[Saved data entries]
# # #

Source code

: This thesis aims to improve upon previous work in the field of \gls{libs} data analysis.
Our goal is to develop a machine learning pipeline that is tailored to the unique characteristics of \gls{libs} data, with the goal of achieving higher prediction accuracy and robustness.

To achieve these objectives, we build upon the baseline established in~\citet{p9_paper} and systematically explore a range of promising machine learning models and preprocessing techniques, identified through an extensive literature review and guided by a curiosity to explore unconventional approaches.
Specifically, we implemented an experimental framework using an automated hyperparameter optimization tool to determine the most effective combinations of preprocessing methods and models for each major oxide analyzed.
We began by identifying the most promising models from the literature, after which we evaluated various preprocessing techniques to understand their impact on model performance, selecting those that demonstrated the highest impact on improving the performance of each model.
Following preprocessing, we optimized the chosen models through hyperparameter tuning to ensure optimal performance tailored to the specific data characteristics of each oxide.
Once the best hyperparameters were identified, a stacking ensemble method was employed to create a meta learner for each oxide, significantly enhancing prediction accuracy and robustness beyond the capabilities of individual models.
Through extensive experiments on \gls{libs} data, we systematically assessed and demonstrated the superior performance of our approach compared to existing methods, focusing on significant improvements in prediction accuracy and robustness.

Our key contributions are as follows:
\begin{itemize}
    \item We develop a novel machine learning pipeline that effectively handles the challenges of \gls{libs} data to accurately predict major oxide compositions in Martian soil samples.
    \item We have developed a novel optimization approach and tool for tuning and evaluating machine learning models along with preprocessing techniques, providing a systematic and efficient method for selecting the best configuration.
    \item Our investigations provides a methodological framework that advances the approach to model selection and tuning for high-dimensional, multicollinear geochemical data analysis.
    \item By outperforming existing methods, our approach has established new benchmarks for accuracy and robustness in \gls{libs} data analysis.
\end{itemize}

# # #

Print every entry exactly as written.

Source code

: This thesis aims to improve upon previous work in the field of \gls{libs} data analysis.
Our goal is to develop a machine learning pipeline that is tailored to the unique characteristics of \gls{libs} data, with the goal of achieving higher prediction accuracy and robustness.

To achieve these objectives, we build upon the baseline established in~\citet{p9_paper} and systematically explore a range of promising machine learning models and preprocessing techniques, identified through an extensive literature review and guided by a curiosity to explore unconventional approaches.
Specifically, we implemented an experimental framework using an automated hyperparameter optimization tool to determine the most effective combinations of preprocessing methods and models for each major oxide analyzed.
We began by identifying the most promising models from the literature, after which we evaluated various preprocessing techniques to understand their impact on model performance, selecting those that demonstrated the highest impact on improving the performance of each model.
Following preprocessing, we optimized the chosen models through hyperparameter tuning to ensure optimal performance tailored to the specific data characteristics of each oxide.
Once the best hyperparameters were identified, a stacking ensemble method was employed to create a meta learner for each oxide, significantly enhancing prediction accuracy and robustness beyond the capabilities of individual models.
Through extensive experiments on \gls{libs} data, we systematically assessed and demonstrated the superior performance of our approach compared to existing methods, focusing on significant improvements in prediction accuracy and robustness.

Our key contributions are as follows:
\begin{itemize}
    \item We develop a novel machine learning pipeline that effectively handles the challenges of \gls{libs} data to accurately predict major oxide compositions in Martian soil samples.
    \item We have developed a novel optimization approach and tool for tuning and evaluating machine learning models along with preprocessing techniques, providing a systematic and efficient method for selecting the best configuration.
    \item Our investigations provides a methodological framework that advances the approach to model selection and tuning for high-dimensional, multicollinear geochemical data analysis.
    \item By outperforming existing methods, our approach has established new benchmarks for accuracy and robustness in \gls{libs} data analysis.
\end{itemize}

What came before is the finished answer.